Album review: Dominic Fike explores journey to fame in genre-bending debut album
(Courtesy of Columbia Records)
“What Could Possibly Go Wrong”
Released July 31
July 31, 2020 4:55 p.m.
Dominic Fike’s debut album is as daring as the question, “What could possibly go wrong?”
At only 34 minutes long, Fike’s debut is short, but it nonetheless cements his place in the music industry as an artist worthy of the attention he has garnered. Over the course of the long-awaited release, Fike is unafraid to meld genres together, combining clever rap lyrics with laid-back vocals, backed by strumming guitar strings. Though the sonic shifts within songs are jarring, they speak to his voice as an artist unafraid to push boundaries while his lyrics reveal the intimate narrative of a musician learning to navigate the limelight.
The piercing guitar of “Come Here,” is a startling opening to the album, but its rebellious sound is akin to Fike’s artistic ability to challenge expectations. He nearly shouts, “So why can’t you tell me/ What you think I should do?” atop of grungy production and haunting backing vocals that demand attention. While the song is just over a minute long, it features a swift melodic shift – the first of many on the album – as Fike glides between harsh production and soft vocals.
Following the fierce opener, Fike switches to a blunt and sardonic rap style in “Cancel Me.” In a nod to cancel culture, he candidly admits his struggles to cope with the pressures of stardom and his desires to be out of the public eye. Layered with a pulsating beat, he welcomes a public crucifixion, “I hope they euthanize me/ I hope I never, ever have to go on TV.”
Placed between songs with more typical lyrical arrangements, “10x Stronger” is a much-needed change of pace and a standout track with its layers of echoed choruses. The sweeping string instrumentals and breathy vocalizations introduce a more somber tone that contrasts with the youthful and energetic tracks that preceded it. With only one lyric, “I pretend I’m 10 times stronger for you,” Fike compensates for this understated songwriting with unconventional melodic structures.
The artist then moves away from robust production to deliver more laid-back vocals on “Good Game,” though the acoustic instrumentation is more fit for a scene in a romantic comedy than the debut album of a rising rockstar. While Fike grapples with his developing identity, “Do you remember my name, huh?/ Or do you see a stranger when you look at my face?” his narrative is ultimately lost in the slow and droning song.
The album’s low point is followed with the redeeming “Why,” whose opening twangy vocalization is repetitive of the previous track, but quickly transforms into the lively bass line, silky vocals and cheeky lyrics that are characteristic of Fike’s catchy and boyish exuberance.

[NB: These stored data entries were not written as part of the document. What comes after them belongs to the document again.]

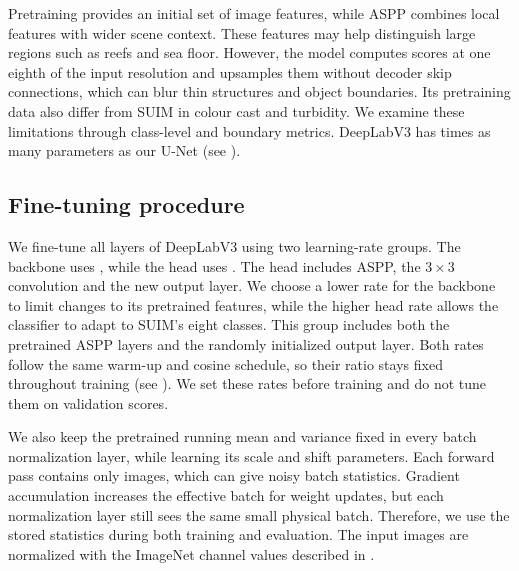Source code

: Pretraining provides an initial set of image features, while ASPP combines
local features with wider scene context. These features may help distinguish
large regions such as reefs and sea floor. However, the model computes scores
at one eighth of the input resolution and upsamples them without decoder skip
connections, which can blur thin structures and object boundaries. Its
pretraining data also differ from SUIM in colour cast and turbidity. We examine
these limitations through class-level and boundary metrics. DeepLabV3 has
\parameterRatio{} times as many parameters as our U-Net
(see ).



\subsection{Fine-tuning procedure}
\label{sec:finetune}
We fine-tune all layers of DeepLabV3 using two learning-rate groups. The
backbone uses \deeplabBackboneRate{}, while the head uses
\deeplabHeadRate{}. The head includes ASPP, the $3\times3$ convolution and the
new output layer. We choose a lower rate for the backbone to limit changes to
its pretrained features, while the higher head rate allows the classifier to
adapt to SUIM's eight classes. This group includes both the pretrained ASPP
layers and the randomly initialized output layer. Both rates follow the same
warm-up and cosine schedule, so their ratio stays fixed throughout training
(see ). We set these rates before training and do not tune
them on validation scores.

We also keep the pretrained running mean and variance fixed in every batch
normalization layer, while learning its scale and shift parameters. Each
forward pass contains only \deeplabBatch{} images, which can give noisy batch
statistics. Gradient accumulation increases the effective batch for weight
updates, but each normalization layer still sees the same small physical batch.
Therefore, we use the stored statistics during both training and evaluation.
The input images are normalized with the ImageNet channel values described in
.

Fike continues to excel as he swaps upbeat melodies with slowed rap verses in the sultry “Vampire,” a seductive song featuring the strum of a guitar and a polished beat. The artist switches between vibrant singing and subdued rap, analogizing his experience as a rising artist to encounters with mythical creatures – “Everyone at this party’s a vampire/ This ain’t red wine.” Even as his vocals fade away into the persisting guitar strums, the artist’s velvety voice is captivating.
The genre-bending nature of Fike’s music is most palpable on “Joe Blazey,” which opens with high-pitched and grungy vocals layered with a bouncy beat, both of which abruptly stop midway through the song. Fike, though, swiftly moves into an angered rap as he bitterly laments a relationship before asserting, “I think I fell off/ I’m going dark mode.” The sudden change in style is discordant, but unsurprising given the jolting changes in tone Fike introduced in previous songs.
As the album builds continuously on his newfound experiences with fame, Fike concludes this narrative with his most honest and introspective track that reflects on his life before achieving notoriety. “Florida” serves as an homage to his hometown and the influences of his artistry, nodding to his childhood friends and the struggles growing up. His vocals carry the same graininess found in earlier songs as he builds into speedy rap and references his own arrest, “Shoulda told the judge before they locked me up/ ‘It ain’t shit in the universe that could stop me, bruh.'”
And in his first album, Fike proves himself unstoppable as he refuses to settle for a consistent sound. By effortlessly integrating personal lyrical subtleties with amalgamations of different genres, Fike asserts the confidence many new artists lack. Fike’s debut is bold and brash, leaving the listener with the burning desire to hear more of Fike’s daring voice.
Fike asked, “What Could Possibly Go Wrong” and answered with a resounding affirmation of his own striking abilities.